和紙による河原撫子(かわらなでしこ)を白い扇子にあしらい、背景の和紙と取り合わせて源氏物語に登場する女性、玉鬘(たまかずら)をイメージしました。
玉鬘とは、『源氏物語』第2帖「帚木」(ははきぎ)での「雨夜の品定め」の物語において源氏の親友、頭中将( とうのちゅうじょう)が語った常夏(とこなつ)にたとえた女性との間に生まれた女君です。後に、源氏の養女として六条院の夏の町に迎えられ、花散里(はなちるさと)が後見となりました。常夏の女性とは第4帖「夕顔」に登場する女性、夕顔をさします。
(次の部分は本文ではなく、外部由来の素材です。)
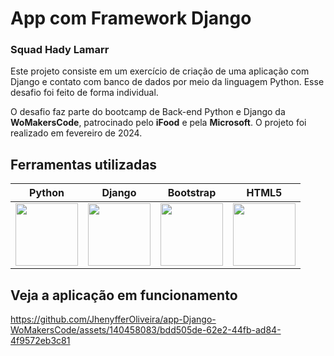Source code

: ﻿# App com Framework Django
### Squad Hady Lamarr

Este projeto consiste em um exercício de criação de uma aplicação com Django e contato com banco de dados por meio da linguagem Python. Esse desafio foi feito de forma individual.

O desafio faz parte do bootcamp de Back-end Python e Django da **WoMakersCode**, patrocinado pelo **iFood** e pela **Microsoft**. O projeto foi realizado em fevereiro de 2024.


## Ferramentas utilizadas

| Python | Django |Bootstrap | HTML5 | 
| ------ | ------ |--------- | ----- | 
| <img src="https://s3.dualstack.us-east-2.amazonaws.com/pythondotorg-assets/media/files/python-logo-only.svg" width="100"> | <img src="https://static-00.iconduck.com/assets.00/django-icon-1606x2048-lwmw1z73.png" width="100"> | <img src="https://upload.wikimedia.org/wikipedia/commons/b/b2/Bootstrap_logo.svg" width="100"> | <img src="https://upload.wikimedia.org/wikipedia/commons/6/61/HTML5_logo_and_wordmark.svg" width="100"> |


## Veja a aplicação em funcionamento

https://github.com/JhenyfferOliveira/app-Django-WoMakersCode/assets/140458083/bdd505de-62e2-44fb-ad84-4f9572eb3c81

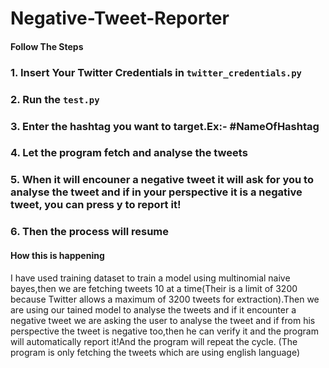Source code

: # Negative-Tweet-Reporter

#### Follow The Steps
### 1. Insert Your Twitter Credentials in `twitter_credentials.py`
### 2. Run the `test.py`
### 3. Enter the hashtag you want to target.Ex:- #NameOfHashtag
### 4. Let the program fetch and analyse the tweets
### 5. When it will encouner a negative tweet it will ask for you to analyse the tweet and if in your perspective it is a negative tweet, you can press y to report it!
### 6. Then the process will resume

#### How this is happening

I have used training dataset to train a model using multinomial naive bayes,then we are fetching tweets 10 at a time(Their is a limit of 3200 because Twitter allows a maximum of 3200 tweets for extraction).Then we are using our tained model to analyse the tweets and if it encounter a negative tweet we are asking the user to analyse the tweet and if from his perspective the tweet is negative too,then he can verify it and the program will automatically report it!And the program will repeat the cycle.
(The program is only fetching the tweets which are using english language)
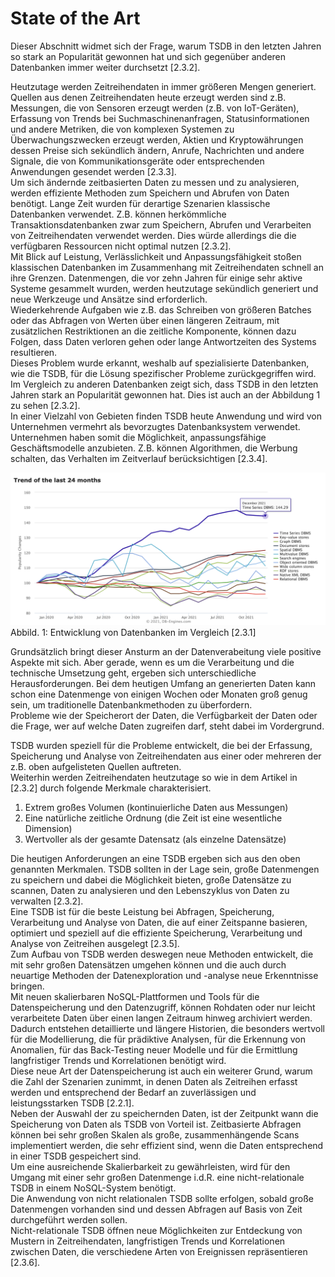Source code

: # State of the Art

Dieser Abschnitt widmet sich der Frage, warum TSDB in den letzten Jahren so stark an Popularität gewonnen hat und sich gegenüber anderen Datenbanken immer weiter durchsetzt [2.3.2].

Heutzutage werden Zeitreihendaten in immer größeren Mengen generiert. Quellen aus denen Zeitreihendaten heute erzeugt werden sind z.B. Messungen, die von Sensoren erzeugt werden (z.B. von IoT-Geräten), Erfassung von Trends bei Suchmaschinenanfragen, Statusinformationen und andere Metriken, die von komplexen Systemen zu Überwachungszwecken erzeugt werden, Aktien und Kryptowährungen dessen Preise sich sekündlich ändern, Anrufe, Nachrichten und andere Signale, die von Kommunikationsgeräte oder entsprechenden Anwendungen gesendet werden [2.3.3].  
Um sich ändernde zeitbasierten Daten zu messen und zu analysieren, werden effiziente Methoden zum Speichern und Abrufen von Daten benötigt.
Lange Zeit wurden für derartige Szenarien klassische Datenbanken verwendet. Z.B. können herkömmliche Transaktionsdatenbanken zwar zum Speichern, Abrufen und Verarbeiten von Zeitreihendaten verwendet werden. Dies würde allerdings die die verfügbaren Ressourcen nicht optimal nutzen [2.3.2].  
Mit Blick auf Leistung, Verlässlichkeit und Anpassungsfähigkeit stoßen klassischen Datenbanken im Zusammenhang mit Zeitreihendaten schnell an ihre Grenzen.
Datenmengen, die vor zehn Jahren für einige sehr aktive Systeme gesammelt wurden, werden heutzutage sekündlich generiert und neue Werkzeuge und Ansätze sind erforderlich.  
Wiederkehrende Aufgaben wie z.B. das Schreiben von größeren Batches oder das Abfragen von Werten über einen längeren Zeitraum, mit zusätzlichen Restriktionen an die zeitliche Komponente, können dazu Folgen, dass Daten verloren gehen oder lange Antwortzeiten des Systems resultieren.  
Dieses Problem wurde erkannt, weshalb auf spezialisierte Datenbanken, wie die TSDB, für die Lösung spezifischer Probleme zurückgegriffen wird.
Im Vergleich zu anderen Datenbanken zeigt sich, dass TSDB in den letzten Jahren stark an Popularität gewonnen hat. Dies ist auch an der Abbildung 1 zu sehen [2.3.2].  
In einer Vielzahl von Gebieten finden TSDB heute Anwendung und wird von Unternehmen vermehrt als bevorzugtes Datenbanksystem verwendet. Unternehmen haben somit die Möglichkeit, anpassungsfähige Geschäftsmodelle anzubieten. Z.B. können Algorithmen, die Werbung schalten, das Verhalten im Zeitverlauf berücksichtigen [2.3.4].  

![Entwicklung von TSDB der letzten 2 Jahre](https://github.com/juliafix/ostfalia_db_2021_hausarbeiten/blob/main/Time%20Series%20Database/images/entwicklung_tsdb.png)
Abbild. 1: Entwicklung von Datenbanken im Vergleich [2.3.1]
 
Grundsätzlich bringt dieser Ansturm an der Datenverabeitung viele positive Aspekte mit sich. Aber gerade, wenn es um die Verarbeitung und die technische Umsetzung geht, ergeben sich unterschiedliche Herausforderungen.
Bei dem heutigen Umfang an generierten Daten kann schon eine Datenmenge von einigen Wochen oder Monaten groß genug sein, um traditionelle Datenbankmethoden zu überfordern.  
Probleme wie der Speicherort der Daten, die Verfügbarkeit der Daten oder die Frage, wer auf welche Daten zugreifen darf, steht dabei im Vordergrund.

TSDB wurden speziell für die Probleme entwickelt, die bei der Erfassung, Speicherung und Analyse von Zeitreihendaten aus einer oder mehreren der z.B. oben aufgelisteten Quellen auftreten.  
Weiterhin werden Zeitreihendaten heutzutage so wie in dem Artikel in [2.3.2] durch folgende Merkmale charakterisiert.  
 
1. 	Extrem großes Volumen (kontinuierliche Daten aus Messungen)
2. 	Eine natürliche zeitliche Ordnung (die Zeit ist eine wesentliche Dimension)
3. 	Wertvoller als der gesamte Datensatz (als einzelne Datensätze)
 
Die heutigen Anforderungen an eine TSDB ergeben sich aus den oben genannten Merkmalen. TSDB sollten in der Lage sein, große Datenmengen zu speichern und dabei die Möglichkeit bieten, große Datensätze zu scannen, Daten zu analysieren und den Lebenszyklus von Daten zu verwalten [2.3.2].  
Eine TSDB ist für die beste Leistung bei Abfragen, Speicherung, Verarbeitung und Analyse von Daten, die auf einer Zeitspanne basieren, optimiert und speziell auf die effiziente Speicherung, Verarbeitung und Analyse von Zeitreihen ausgelegt [2.3.5].  
Zum Aufbau von TSDB werden deswegen neue Methoden entwickelt, die mit sehr großen Datensätzen umgehen können und die auch durch neuartige Methoden der Datenexploration und -analyse neue Erkenntnisse bringen.  
Mit neuen skalierbaren NoSQL-Plattformen und Tools für die Datenspeicherung und den Datenzugriff, können Rohdaten oder nur leicht verarbeitete Daten über einen langen Zeitraum hinweg archiviert werden.  
Dadurch entstehen detaillierte und längere Historien, die besonders wertvoll für die Modellierung, die für prädiktive Analysen, für die Erkennung von Anomalien, für das Back-Testing neuer Modelle und für die Ermittlung langfristiger Trends und Korrelationen benötigt wird.  
Diese neue Art der Datenspeicherung ist auch ein weiterer Grund, warum die Zahl der Szenarien zunimmt, in denen Daten als Zeitreihen erfasst werden und entsprechend der Bedarf an zuverlässigen und leistungsstarken TSDB [2.2.1].  
Neben der Auswahl der zu speichernden Daten, ist der Zeitpunkt wann die Speicherung von Daten als TSDB von Vorteil ist.
Zeitbasierte Abfragen können bei sehr großen Skalen als große, zusammenhängende Scans implementiert werden, die sehr effizient sind, wenn die Daten entsprechend in einer TSDB gespeichert sind.  
Um eine ausreichende Skalierbarkeit zu gewährleisten, wird für den Umgang mit einer sehr großen Datenmenge i.d.R. eine nicht-relationale TSDB in einem NoSQL-System benötigt.  
Die Anwendung von nicht relationalen TSDB sollte erfolgen, sobald große Datenmengen vorhanden sind und dessen Abfragen auf Basis von Zeit durchgeführt werden sollen.  
Nicht-relationale TSDB öffnen neue Möglichkeiten zur Entdeckung von Mustern in Zeitreihendaten, langfristigen Trends und Korrelationen zwischen Daten, die verschiedene Arten von Ereignissen repräsentieren [2.3.6].  


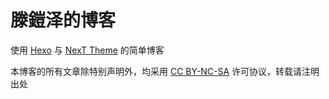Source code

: # 滕鎧泽的博客

使用 [Hexo](https://hexo.io) 与 [NexT Theme](https://theme-next.js.org) 的简单博客

本博客的所有文章除特别声明外，均采用 [CC BY-NC-SA](https://creativecommons.org/licenses/by-nc-sa/4.0/) 许可协议，转载请注明出处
「常夏」は、「撫子」の古名です。「撫子」は、万葉集にも詠まれてきた在来種の河原撫子で、中国から伝来した唐撫子(からなでしこ)に対して大和撫子とも呼ばれます。紫式部は、大和撫子と唐撫子の花の趣を使い分けて物語を展開しています。「帚木」のなかで、頭中将が『咲きまじる花は何れとわかねども なほ常夏にしくものぞなき』と艶やかな常夏の花にたとえ、夕顔を称えています。
物語では、常夏と対照的に撫子が捉えられています。撫子は、子を慈しむ心を象徴するものの他、物語では野辺の花に夕顔の身の上を託し、玉鬘と母娘の絆を表すものとなっています。
玉鬘は、撫子(なでしこ)にたとえられる女君として物語の中で位置付けられます。第2帖「帚木」の雨夜の品定めの物語中に夕顔と頭中将の間で愛児として「撫子」と呼ばれて登場します。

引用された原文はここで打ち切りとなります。